Bases: weka.core.classes.JavaObject

Wrapper for the weka.core.Option class.

description

Returns the description of the option.

Returns:the description
Return type:str
name

Returns the name of the option.

Returns:the name
Return type:str
num_arguments

Returns the synopsis of the option.

Returns:the synopsis
Return type:str
synopsis

Returns the synopsis of the option.

Returns:the synopsis
Return type:str
class weka.core.classes.OptionHandler(jobject, options=None)

Bases: weka.core.classes.JavaObject, weka.core.classes.Configurable

Ancestor for option-handling classes.

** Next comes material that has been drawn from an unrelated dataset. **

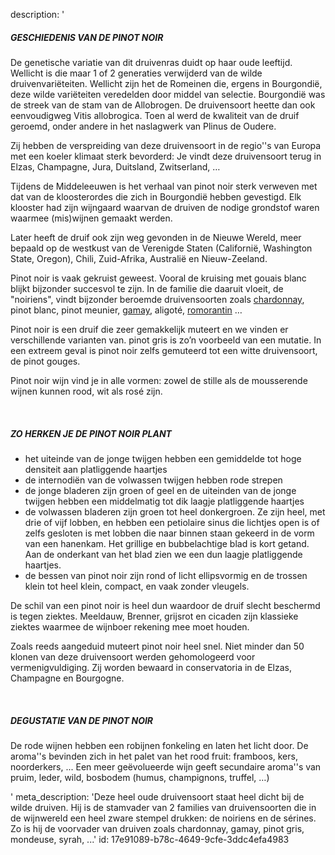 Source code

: description: '<h5>GESCHIEDENIS VAN DE PINOT NOIR</h5><p>De genetische variatie van dit druivenras duidt op haar oude leeftijd. Wellicht is die maar 1 of 2 generaties verwijderd van de wilde druivenvariëteiten. Wellicht zijn het de Romeinen die, ergens in Bourgondië, deze wilde variëteiten veredelden door middel van selectie. Bourgondië was de streek van de stam van de Allobrogen. De druivensoort heette dan ook eenvoudigweg Vitis allobrogica. Toen al werd de kwaliteit van de druif geroemd, onder andere in het naslagwerk van Plinus de Oudere.</p><p>Zij hebben de verspreiding van deze druivensoort in de regio''s van Europa met een koeler klimaat sterk bevorderd: Je vindt deze druivensoort terug in Elzas, Champagne, Jura, Duitsland, Zwitserland, …&nbsp;</p><p>Tijdens de Middeleeuwen is het verhaal van pinot noir sterk verweven met dat van de kloosterordes die zich in Bourgondië hebben gevestigd. Elk klooster had zijn wijngaard waarvan de druiven de nodige grondstof waren waarmee (mis)wijnen gemaakt werden.</p><p>Later heeft de druif ook zijn weg gevonden in de Nieuwe Wereld, meer bepaald op de westkust van de Verenigde Staten (Californië, Washington State, Oregon), Chili, Zuid-Afrika, Australië en Nieuw-Zeeland.</p><p>Pinot noir is vaak gekruist geweest. Vooral de kruising met gouais blanc blijkt bijzonder succesvol te zijn. In de familie die daaruit vloeit, de "noiriens", vindt bijzonder beroemde druivensoorten zoals&nbsp;<a href="/nl/grape/chardonnay">chardonnay</a>, pinot blanc, pinot meunier,&nbsp;<a href="/nl/grape/gamay-a-jus-blanc">gamay</a>, aligoté, <a href="/nl/grape/romorantin">romorantin</a> …&nbsp;</p><p>Pinot noir is een druif die zeer gemakkelijk muteert en we vinden er verschillende varianten van. pinot gris is zo’n voorbeeld van een mutatie. In een extreem geval is pinot noir zelfs gemuteerd tot een witte druivensoort, de pinot gouges.</p><p>Pinot noir wijn vind je in alle vormen: zowel de stille als de mousserende wijnen kunnen rood, wit als rosé zijn.</p><p><br></p><h5>ZO HERKEN JE DE PINOT NOIR PLANT</h5><ul><li>het uiteinde van de jonge twijgen hebben een gemiddelde tot hoge densiteit aan platliggende haartjes</li><li>de internodiën van de volwassen twijgen hebben rode strepen</li><li>de jonge bladeren zijn groen of geel en de uiteinden van de jonge twijgen hebben een middelmatig tot dik laagje platliggende haartjes</li><li>de volwassen bladeren zijn groen tot heel donkergroen. Ze zijn heel, met drie of vijf lobben, en hebben een petiolaire sinus die lichtjes open is of zelfs gesloten is met lobben die naar binnen staan gekeerd in de vorm van een hanenkam. Het grillige en bubbelachtige blad is kort getand. Aan de onderkant van het blad zien we een dun laagje platliggende haartjes.</li><li>de bessen van pinot noir zijn rond of licht ellipsvormig en de trossen klein tot heel klein, compact, en vaak zonder vleugels.</li></ul><p>De schil van een pinot noir is heel dun waardoor de druif slecht beschermd is tegen ziektes. Meeldauw, Brenner, grijsrot en cicaden zijn klassieke ziektes waarmee de wijnboer rekening mee moet houden.</p><p>Zoals reeds aangeduid muteert pinot noir heel snel. Niet minder dan 50 klonen van deze druivensoort werden gehomologeerd voor vermenigvuldiging. Zij worden bewaard in conservatoria in de Elzas, Champagne en Bourgogne.</p><p><br></p><h5>DEGUSTATIE VAN DE PINOT NOIR</h5><p>De rode wijnen hebben een robijnen fonkeling en laten het licht door. De aroma''s bevinden zich in het palet van het rood fruit: framboos, kers, noorderkers, ... Een meer geëvolueerde wijn geeft secundaire aroma''s van pruim, leder, wild, bosbodem (humus, champignons, truffel, …)</p>'
meta_description: 'Deze heel oude druivensoort staat heel dicht bij de wilde druiven. Hij is de stamvader van 2 families van druivensoorten die in de wijnwereld een heel zware stempel drukken: de noiriens en de sérines. Zo is hij de voorvader van druiven zoals chardonnay, gamay, pinot gris, mondeuse, syrah, ...'
id: 17e91089-b78c-4649-9cfe-3ddc4efa4983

Classes should implement the weka.core.OptionHandler interface to have any effect.

description()

Returns a description of the object.

Returns:the description
Return type:str
classmethod from_dict(d)

Restores an object state from a dictionary, used in de-JSONification.

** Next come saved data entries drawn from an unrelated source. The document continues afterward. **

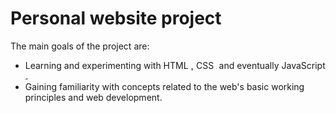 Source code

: # Personal website project  

The main goals of the project are:
- Learning and experimenting with HTML <img src="/images/html5.svg" title="HTML5" height="0.5rem">, CSS <img src="/images/css3.svg" title="CSS3" height="0.5rem"> and eventually JavaScript <img src="/images/javascript.svg" title="JavaScript" height="0.5rem">.
- Gaining familiarity with concepts related to the web's basic working principles and web development.
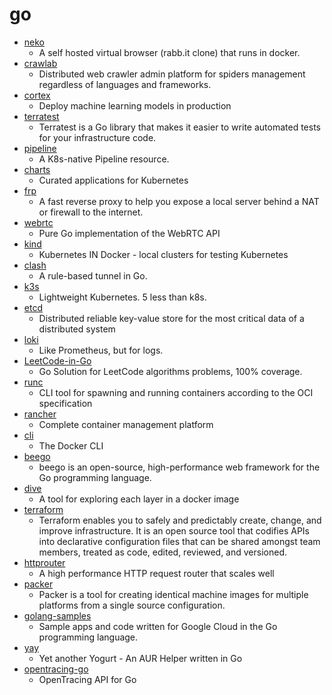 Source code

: # go
- [neko](https://github.com/nurdism/neko)
  - A self hosted virtual browser (rabb.it clone) that runs in docker.
- [crawlab](https://github.com/crawlab-team/crawlab)
  - Distributed web crawler admin platform for spiders management regardless of languages and frameworks.
- [cortex](https://github.com/cortexlabs/cortex)
  - Deploy machine learning models in production
- [terratest](https://github.com/gruntwork-io/terratest)
  - Terratest is a Go library that makes it easier to write automated tests for your infrastructure code.
- [pipeline](https://github.com/tektoncd/pipeline)
  - A K8s-native Pipeline resource.
- [charts](https://github.com/helm/charts)
  - Curated applications for Kubernetes
- [frp](https://github.com/fatedier/frp)
  - A fast reverse proxy to help you expose a local server behind a NAT or firewall to the internet.
- [webrtc](https://github.com/pion/webrtc)
  - Pure Go implementation of the WebRTC API
- [kind](https://github.com/kubernetes-sigs/kind)
  - Kubernetes IN Docker - local clusters for testing Kubernetes
- [clash](https://github.com/Dreamacro/clash)
  - A rule-based tunnel in Go.
- [k3s](https://github.com/rancher/k3s)
  - Lightweight Kubernetes. 5 less than k8s.
- [etcd](https://github.com/etcd-io/etcd)
  - Distributed reliable key-value store for the most critical data of a distributed system
- [loki](https://github.com/grafana/loki)
  - Like Prometheus, but for logs.
- [LeetCode-in-Go](https://github.com/aQuaYi/LeetCode-in-Go)
  - Go Solution for LeetCode algorithms problems, 100% coverage.
- [runc](https://github.com/opencontainers/runc)
  - CLI tool for spawning and running containers according to the OCI specification
- [rancher](https://github.com/rancher/rancher)
  - Complete container management platform
- [cli](https://github.com/docker/cli)
  - The Docker CLI
- [beego](https://github.com/astaxie/beego)
  - beego is an open-source, high-performance web framework for the Go programming language.
- [dive](https://github.com/wagoodman/dive)
  - A tool for exploring each layer in a docker image
- [terraform](https://github.com/hashicorp/terraform)
  - Terraform enables you to safely and predictably create, change, and improve infrastructure. It is an open source tool that codifies APIs into declarative configuration files that can be shared amongst team members, treated as code, edited, reviewed, and versioned.
- [httprouter](https://github.com/julienschmidt/httprouter)
  - A high performance HTTP request router that scales well
- [packer](https://github.com/hashicorp/packer)
  - Packer is a tool for creating identical machine images for multiple platforms from a single source configuration.
- [golang-samples](https://github.com/GoogleCloudPlatform/golang-samples)
  - Sample apps and code written for Google Cloud in the Go programming language.
- [yay](https://github.com/Jguer/yay)
  - Yet another Yogurt - An AUR Helper written in Go
- [opentracing-go](https://github.com/opentracing/opentracing-go)
  - OpenTracing API for Go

Parameters:d (dict) – the object dictionary
Returns:the object
Return type:object
global_info()

Returns the globalInfo() result, None if not available.

Rtypes:str
options

Obtains the currently set options as list.

Returns:the list of options
Return type:list
to_commandline()

Generates a commandline string from the JavaObject instance.

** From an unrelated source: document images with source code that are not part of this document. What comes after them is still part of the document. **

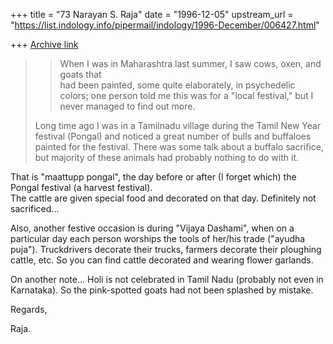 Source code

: +++
title = "73 Narayan S. Raja"
date = "1996-12-05"
upstream_url = "https://list.indology.info/pipermail/indology/1996-December/006427.html"

+++
[Archive link](https://list.indology.info/pipermail/indology/1996-December/006427.html)



> >When I was in Maharashtra last summer, I saw cows, oxen, and goats that  
> >had
> >been painted,
> >some quite elaborately, in psychedelic colors; one person told me this 
> >was
> >for a "local festival," but I never managed to find out more.
> >
> Long time ago I was in a Tamilnadu village during the Tamil New Year 
> festival (Pongal) and noticed a great number of bulls and buffaloes 
> painted for the festival. There was some talk about a buffalo sacrifice, 
> but majority of these animals had probably nothing to do with it.

That is "maattupp pongal", the day
before or after (I forget which) the
Pongal festival (a harvest festival).  
The cattle are given special food
and decorated on that day.  Definitely
not sacrificed...

Also, another festive occasion is
during "Vijaya Dashami", when on a
particular day each person worships
the tools of her/his trade ("ayudha puja").
Truckdrivers decorate their trucks,
farmers decorate their ploughing cattle,
etc.  So you can find cattle decorated
and wearing flower garlands.


On another note...  Holi is not celebrated
in Tamil Nadu (probably not even in Karnataka).
So the pink-spotted goats had not been
splashed by mistake.

Regards,


Raja.





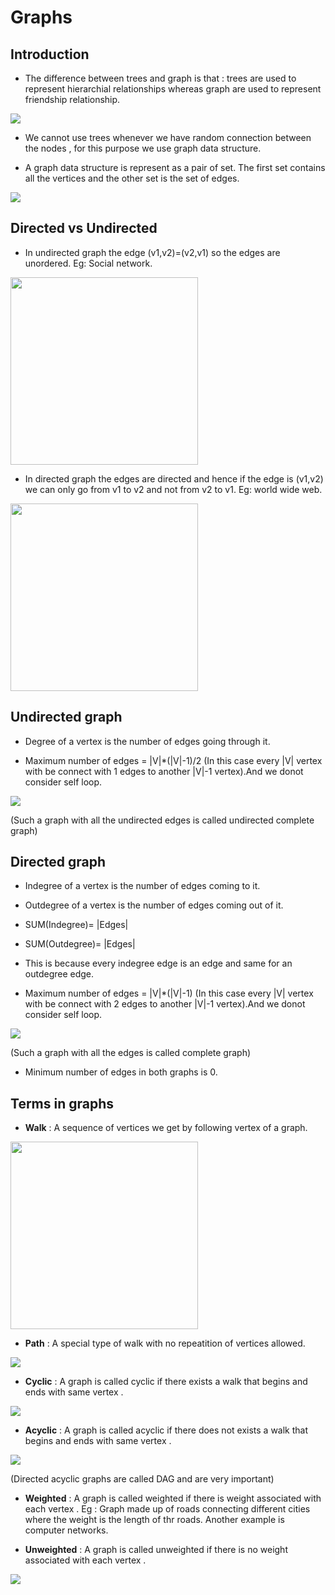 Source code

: <h1><b>Graphs</b></h1>

<h2>Introduction</h2>

* The difference between trees and graph is that : trees are used to represent hierarchial relationships whereas graph are used to represent friendship relationship.


![](2021-10-18-13-22-30.png)

* We cannot use trees whenever we have random connection between the nodes , for this purpose we use graph data structure.

* A graph data structure is represent as a pair of set. The first set contains all the vertices and the other set is the set of edges.

![](2021-10-18-13-28-11.png)

<h2>Directed vs Undirected</h2>

* In undirected graph the edge (v1,v2)=(v2,v1) so the edges are unordered. Eg: Social network.

<img src="2021-10-18-13-29-21.png" width=300px >

* In directed graph the edges are directed and hence if the edge is (v1,v2) we can only go from v1 to v2 and not from v2 to v1. Eg: world wide web.

<img src="2021-10-18-13-30-40.png" width=300px >

<h2>Undirected graph</h2>

* Degree of a vertex is the number of edges going through it.

* Maximum number of edges = |V|*(|V|-1)/2 (In this case every |V| vertex with be connect with 1 edges to another |V|-1 vertex).And we donot consider self loop.

![](2021-10-18-13-39-25.png)

(Such a graph with all the undirected edges is called undirected complete graph)

<h2>Directed graph</h2>

* Indegree of a vertex is the number of edges coming to it.

* Outdegree of a vertex is the number of edges coming out of it.

* SUM(Indegree)= |Edges|

* SUM(Outdegree)= |Edges|

* This is because every indegree edge is an edge and same for an outdegree edge.

* Maximum number of edges = |V|*(|V|-1) (In this case every |V| vertex with be connect with 2 edges to another |V|-1 vertex).And we donot consider self loop.

![](2021-10-18-13-37-25.png)

(Such a graph with all the edges is called complete graph)

* Minimum number of edges in both graphs is 0.

<h2>Terms in graphs</h2>

* <b>Walk</b> : A sequence of vertices we get by following vertex of a graph. 

<img src="2021-10-18-13-44-34.png" width=300px>

* <b>Path</b> : A special type of walk with no repeatition of vertices allowed. 

![](2021-10-18-13-46-16.png)

* <b>Cyclic</b> : A graph is called cyclic if there exists a walk that begins and ends with same vertex .

![](2021-10-18-13-47-41.png)

* <b>Acyclic</b> : A graph is called acyclic if there does not exists a walk that begins and ends with same vertex .

![](2021-10-18-13-48-16.png)

(Directed acyclic graphs are called DAG and are very important)

* <b>Weighted</b> : A graph is called weighted if there is weight associated with each vertex . Eg : Graph made up of roads connecting different cities where the weight is the length of thr roads. Another example is computer networks.

* <b>Unweighted</b> : A graph is called unweighted if there is no weight associated with each vertex . 

![](2021-10-18-13-52-11.png)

Returns:the commandline string
Return type:str
to_dict()

Returns a dictionary that represents this object, to be used for JSONification.

Returns:the object dictionary
Return type:dict
to_help()

Returns a string that contains the ‘global_info’ text and the options.

Returns:the generated help string
Return type:str
class weka.core.classes.Random(seed)

Bases: weka.core.classes.JavaObject

Wrapper for the java.util.Random class.

next_double()

Next random double.

Returns:the next random double
Return type:double
next_int(n=None)

Next random integer. if n is provided, then between 0 and n-1.

Parameters:n (int) – the upper limit (minus 1) for the random integer
Returns:the next random integer
Return type:int
class weka.core.classes.Range(jobject=None, ranges=None)

Bases: weka.core.classes.JavaObject

Wrapper for a Weka Range object.

invert

Returns whether the range is inverted.

Returns:true if inverted
Return type:bool
ranges

Returns the string range.

Returns:the string range of 1-based indices
Return type:str
selection()

Returns the selection list.

Returns:the list of 0-based integer indices
Return type:list
upper(upper)

Sets the upper limit.

Parameters:upper (int) – the upper limit
class weka.core.classes.SelectedTag(jobject=None, tag_id=None, tag_text=None, tags=None)

Bases: weka.core.classes.JavaObject

Wrapper for the weka.core.SelectedTag class.

selected

Returns the selected tag.

Returns:the tag
Return type:Tag
tags

Returns the associated tags.

Returns:the list of Tag objects
Return type:list
class weka.core.classes.SetupGenerator(jobject=None, options=None)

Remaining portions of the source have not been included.